● **EXERCISE DESCRIPTION**:
Give a count of the lines below that have the string "Alexander" in them, with no other words.

● **GIVEN INFORMATION**:

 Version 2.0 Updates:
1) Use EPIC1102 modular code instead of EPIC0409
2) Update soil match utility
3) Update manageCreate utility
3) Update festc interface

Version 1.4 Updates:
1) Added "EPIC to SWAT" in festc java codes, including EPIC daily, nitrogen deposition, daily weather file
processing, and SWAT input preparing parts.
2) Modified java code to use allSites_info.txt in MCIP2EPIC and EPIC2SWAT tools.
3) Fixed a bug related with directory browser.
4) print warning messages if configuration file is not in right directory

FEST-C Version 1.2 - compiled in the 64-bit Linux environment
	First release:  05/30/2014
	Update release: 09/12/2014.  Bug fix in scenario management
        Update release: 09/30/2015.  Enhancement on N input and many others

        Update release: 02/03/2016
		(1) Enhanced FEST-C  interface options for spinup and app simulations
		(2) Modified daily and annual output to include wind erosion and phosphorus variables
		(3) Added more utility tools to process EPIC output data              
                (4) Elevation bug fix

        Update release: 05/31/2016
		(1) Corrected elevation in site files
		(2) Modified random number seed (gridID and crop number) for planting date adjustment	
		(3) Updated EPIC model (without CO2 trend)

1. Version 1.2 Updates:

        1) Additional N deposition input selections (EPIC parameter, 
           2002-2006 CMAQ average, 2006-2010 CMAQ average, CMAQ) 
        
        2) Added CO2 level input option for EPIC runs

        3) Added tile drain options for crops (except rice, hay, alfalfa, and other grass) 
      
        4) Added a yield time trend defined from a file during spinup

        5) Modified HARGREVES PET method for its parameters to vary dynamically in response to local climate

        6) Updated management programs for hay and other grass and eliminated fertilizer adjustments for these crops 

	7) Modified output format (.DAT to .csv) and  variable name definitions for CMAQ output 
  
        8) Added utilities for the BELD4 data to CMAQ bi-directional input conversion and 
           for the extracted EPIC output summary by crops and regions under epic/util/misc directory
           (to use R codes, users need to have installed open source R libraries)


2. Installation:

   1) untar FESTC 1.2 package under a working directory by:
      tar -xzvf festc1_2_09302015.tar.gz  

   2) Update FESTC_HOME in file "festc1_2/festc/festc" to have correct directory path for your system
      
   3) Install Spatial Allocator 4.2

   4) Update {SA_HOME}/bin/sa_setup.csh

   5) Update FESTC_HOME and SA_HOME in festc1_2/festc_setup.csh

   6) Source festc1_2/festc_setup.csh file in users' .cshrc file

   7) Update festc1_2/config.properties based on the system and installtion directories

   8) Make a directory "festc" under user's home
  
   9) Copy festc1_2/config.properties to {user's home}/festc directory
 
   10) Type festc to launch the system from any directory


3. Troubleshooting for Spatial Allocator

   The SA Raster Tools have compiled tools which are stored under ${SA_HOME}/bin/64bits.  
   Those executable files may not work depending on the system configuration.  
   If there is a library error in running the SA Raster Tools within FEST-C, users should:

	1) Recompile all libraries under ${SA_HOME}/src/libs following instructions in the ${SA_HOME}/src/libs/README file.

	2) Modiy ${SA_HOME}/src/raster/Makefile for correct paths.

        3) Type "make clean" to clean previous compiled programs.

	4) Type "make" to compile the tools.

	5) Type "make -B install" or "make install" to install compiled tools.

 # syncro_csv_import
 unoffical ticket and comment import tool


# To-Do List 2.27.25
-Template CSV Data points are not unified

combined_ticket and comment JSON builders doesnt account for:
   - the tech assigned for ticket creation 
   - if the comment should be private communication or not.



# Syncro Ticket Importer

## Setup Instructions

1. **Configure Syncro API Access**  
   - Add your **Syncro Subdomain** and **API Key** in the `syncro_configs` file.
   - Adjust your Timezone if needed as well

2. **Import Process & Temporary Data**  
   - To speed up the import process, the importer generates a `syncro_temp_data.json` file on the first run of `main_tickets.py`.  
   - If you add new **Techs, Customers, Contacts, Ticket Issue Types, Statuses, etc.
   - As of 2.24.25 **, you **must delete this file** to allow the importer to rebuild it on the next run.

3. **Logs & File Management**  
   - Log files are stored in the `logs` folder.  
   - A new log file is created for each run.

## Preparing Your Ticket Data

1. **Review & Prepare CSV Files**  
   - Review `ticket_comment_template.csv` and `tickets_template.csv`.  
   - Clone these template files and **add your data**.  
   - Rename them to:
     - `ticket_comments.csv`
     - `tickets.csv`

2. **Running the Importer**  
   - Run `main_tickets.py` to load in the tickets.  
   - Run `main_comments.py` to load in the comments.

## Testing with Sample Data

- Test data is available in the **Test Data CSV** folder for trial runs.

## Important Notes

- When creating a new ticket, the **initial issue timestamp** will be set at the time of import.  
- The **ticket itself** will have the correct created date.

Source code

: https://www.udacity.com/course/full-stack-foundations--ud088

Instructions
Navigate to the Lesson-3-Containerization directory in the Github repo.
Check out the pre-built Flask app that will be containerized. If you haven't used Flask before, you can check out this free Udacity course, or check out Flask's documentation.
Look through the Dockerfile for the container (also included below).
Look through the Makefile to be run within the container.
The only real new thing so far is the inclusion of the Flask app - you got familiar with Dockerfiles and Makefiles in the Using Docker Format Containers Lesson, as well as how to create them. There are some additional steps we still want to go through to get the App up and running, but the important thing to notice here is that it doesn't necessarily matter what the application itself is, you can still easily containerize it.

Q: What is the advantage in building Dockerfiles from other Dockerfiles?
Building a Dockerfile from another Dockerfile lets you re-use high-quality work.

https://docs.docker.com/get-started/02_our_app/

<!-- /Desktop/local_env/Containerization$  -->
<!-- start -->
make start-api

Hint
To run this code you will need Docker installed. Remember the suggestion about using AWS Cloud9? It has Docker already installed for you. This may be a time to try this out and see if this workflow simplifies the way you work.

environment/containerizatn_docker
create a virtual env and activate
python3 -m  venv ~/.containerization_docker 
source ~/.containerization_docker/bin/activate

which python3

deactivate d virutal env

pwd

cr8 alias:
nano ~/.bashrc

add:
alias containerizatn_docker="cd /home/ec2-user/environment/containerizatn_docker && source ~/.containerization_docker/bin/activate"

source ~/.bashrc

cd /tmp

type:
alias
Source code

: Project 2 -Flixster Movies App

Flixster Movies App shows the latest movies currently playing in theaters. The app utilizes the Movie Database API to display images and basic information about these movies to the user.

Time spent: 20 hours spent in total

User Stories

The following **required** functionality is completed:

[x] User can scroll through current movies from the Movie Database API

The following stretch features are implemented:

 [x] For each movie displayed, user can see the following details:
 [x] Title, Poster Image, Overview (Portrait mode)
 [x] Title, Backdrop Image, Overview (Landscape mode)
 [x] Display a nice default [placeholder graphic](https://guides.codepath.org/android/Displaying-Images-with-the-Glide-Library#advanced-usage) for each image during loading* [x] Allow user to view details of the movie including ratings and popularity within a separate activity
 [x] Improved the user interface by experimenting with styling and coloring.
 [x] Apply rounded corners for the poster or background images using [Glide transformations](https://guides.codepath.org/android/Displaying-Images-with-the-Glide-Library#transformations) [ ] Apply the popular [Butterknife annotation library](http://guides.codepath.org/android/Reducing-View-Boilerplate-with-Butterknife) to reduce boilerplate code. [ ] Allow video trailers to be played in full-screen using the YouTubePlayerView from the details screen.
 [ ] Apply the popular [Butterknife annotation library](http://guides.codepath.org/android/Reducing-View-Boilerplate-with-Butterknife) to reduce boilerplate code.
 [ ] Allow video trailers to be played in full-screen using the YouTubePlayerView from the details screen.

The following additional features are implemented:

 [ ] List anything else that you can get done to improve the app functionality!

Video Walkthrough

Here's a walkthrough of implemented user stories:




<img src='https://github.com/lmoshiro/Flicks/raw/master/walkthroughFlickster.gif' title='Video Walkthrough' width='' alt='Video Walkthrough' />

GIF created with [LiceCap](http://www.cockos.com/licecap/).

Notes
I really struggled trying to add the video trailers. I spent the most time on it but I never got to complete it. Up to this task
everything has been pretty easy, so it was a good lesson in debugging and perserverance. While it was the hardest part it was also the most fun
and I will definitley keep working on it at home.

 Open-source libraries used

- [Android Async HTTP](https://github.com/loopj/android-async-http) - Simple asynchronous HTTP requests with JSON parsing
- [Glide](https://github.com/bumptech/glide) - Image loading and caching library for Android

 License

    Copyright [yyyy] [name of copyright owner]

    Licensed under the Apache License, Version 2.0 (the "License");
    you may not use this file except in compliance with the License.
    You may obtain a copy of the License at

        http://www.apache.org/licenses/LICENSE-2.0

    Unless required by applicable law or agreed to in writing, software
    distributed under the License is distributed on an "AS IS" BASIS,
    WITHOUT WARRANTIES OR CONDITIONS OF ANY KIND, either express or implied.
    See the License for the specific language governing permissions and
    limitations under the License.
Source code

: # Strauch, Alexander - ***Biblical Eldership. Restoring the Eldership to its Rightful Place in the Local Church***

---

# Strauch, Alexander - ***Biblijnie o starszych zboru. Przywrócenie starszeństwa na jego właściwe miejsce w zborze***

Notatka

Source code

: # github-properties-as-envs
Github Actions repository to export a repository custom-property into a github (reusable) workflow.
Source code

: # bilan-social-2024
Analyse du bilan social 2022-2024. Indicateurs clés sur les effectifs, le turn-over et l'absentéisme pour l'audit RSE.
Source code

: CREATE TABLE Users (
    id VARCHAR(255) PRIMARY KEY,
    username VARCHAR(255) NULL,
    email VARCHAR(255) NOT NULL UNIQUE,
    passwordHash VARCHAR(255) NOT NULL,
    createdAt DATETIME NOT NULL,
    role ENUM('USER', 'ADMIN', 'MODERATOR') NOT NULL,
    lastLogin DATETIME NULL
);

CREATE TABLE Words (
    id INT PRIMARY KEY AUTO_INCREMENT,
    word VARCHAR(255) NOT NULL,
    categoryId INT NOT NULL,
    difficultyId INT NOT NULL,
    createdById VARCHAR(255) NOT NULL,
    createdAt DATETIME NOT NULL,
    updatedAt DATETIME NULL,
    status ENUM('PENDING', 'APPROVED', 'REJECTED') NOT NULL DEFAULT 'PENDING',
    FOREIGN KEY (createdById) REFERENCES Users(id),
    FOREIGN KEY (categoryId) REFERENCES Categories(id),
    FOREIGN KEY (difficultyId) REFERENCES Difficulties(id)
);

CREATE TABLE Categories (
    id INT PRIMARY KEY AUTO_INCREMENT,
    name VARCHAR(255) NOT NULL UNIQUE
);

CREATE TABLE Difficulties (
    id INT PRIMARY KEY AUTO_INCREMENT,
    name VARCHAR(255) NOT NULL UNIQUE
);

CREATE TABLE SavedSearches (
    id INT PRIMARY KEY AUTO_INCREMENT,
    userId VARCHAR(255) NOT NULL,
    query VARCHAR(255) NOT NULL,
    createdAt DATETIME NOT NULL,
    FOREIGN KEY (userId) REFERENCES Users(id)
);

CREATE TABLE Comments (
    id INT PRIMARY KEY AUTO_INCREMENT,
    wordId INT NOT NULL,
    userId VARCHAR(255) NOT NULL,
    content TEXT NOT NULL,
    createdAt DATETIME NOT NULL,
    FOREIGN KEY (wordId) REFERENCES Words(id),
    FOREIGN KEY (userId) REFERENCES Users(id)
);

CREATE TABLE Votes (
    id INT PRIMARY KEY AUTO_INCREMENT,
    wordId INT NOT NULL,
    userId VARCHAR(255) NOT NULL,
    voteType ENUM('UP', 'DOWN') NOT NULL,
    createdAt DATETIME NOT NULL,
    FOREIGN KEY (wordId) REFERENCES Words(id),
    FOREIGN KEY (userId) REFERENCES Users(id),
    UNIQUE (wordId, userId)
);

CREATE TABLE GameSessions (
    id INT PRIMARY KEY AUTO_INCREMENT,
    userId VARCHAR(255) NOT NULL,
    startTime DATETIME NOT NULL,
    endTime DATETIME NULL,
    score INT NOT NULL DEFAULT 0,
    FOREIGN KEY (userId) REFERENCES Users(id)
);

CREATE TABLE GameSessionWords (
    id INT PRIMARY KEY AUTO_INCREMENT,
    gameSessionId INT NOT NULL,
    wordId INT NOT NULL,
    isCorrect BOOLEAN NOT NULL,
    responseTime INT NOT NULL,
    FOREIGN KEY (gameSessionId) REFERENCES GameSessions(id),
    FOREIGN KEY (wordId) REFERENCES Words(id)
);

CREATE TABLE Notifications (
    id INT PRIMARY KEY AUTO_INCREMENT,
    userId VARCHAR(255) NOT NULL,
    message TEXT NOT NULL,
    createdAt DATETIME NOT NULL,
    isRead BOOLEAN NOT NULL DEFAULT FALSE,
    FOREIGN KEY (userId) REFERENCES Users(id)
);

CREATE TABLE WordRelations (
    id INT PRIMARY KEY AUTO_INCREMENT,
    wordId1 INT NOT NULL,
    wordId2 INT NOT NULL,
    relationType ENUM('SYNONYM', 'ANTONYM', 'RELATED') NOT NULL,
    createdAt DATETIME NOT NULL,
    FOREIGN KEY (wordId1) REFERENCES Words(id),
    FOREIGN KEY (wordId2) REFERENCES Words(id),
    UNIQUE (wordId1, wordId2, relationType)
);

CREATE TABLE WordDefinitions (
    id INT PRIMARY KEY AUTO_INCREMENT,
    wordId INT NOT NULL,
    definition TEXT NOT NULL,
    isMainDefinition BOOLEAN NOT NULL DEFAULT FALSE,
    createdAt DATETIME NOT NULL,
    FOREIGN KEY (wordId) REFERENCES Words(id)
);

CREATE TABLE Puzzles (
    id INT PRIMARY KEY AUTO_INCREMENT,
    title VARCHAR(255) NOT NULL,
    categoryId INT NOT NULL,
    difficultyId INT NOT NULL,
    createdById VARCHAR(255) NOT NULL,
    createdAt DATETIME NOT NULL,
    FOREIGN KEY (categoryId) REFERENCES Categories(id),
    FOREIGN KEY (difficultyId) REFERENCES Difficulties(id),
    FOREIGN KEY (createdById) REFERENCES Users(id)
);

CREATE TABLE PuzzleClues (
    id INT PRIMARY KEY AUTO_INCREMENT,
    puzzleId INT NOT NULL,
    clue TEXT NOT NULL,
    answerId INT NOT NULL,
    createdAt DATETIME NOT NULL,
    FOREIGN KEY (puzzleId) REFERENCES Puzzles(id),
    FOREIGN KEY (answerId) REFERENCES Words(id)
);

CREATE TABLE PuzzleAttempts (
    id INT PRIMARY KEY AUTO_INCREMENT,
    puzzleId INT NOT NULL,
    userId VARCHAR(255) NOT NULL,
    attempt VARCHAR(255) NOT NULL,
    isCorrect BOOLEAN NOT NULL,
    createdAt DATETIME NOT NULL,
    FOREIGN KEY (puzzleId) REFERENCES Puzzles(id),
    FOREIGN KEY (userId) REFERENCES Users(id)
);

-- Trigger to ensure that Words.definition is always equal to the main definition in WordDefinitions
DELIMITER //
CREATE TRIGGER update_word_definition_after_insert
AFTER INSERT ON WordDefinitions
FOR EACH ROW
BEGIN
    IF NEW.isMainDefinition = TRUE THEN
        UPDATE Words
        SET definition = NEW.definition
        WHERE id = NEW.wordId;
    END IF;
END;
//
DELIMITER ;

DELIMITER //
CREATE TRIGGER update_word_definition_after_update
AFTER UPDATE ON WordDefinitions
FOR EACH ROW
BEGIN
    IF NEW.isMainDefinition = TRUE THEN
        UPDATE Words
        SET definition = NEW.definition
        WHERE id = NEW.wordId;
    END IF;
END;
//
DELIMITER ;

● **RESULT OF THIS EXERCISE**:
2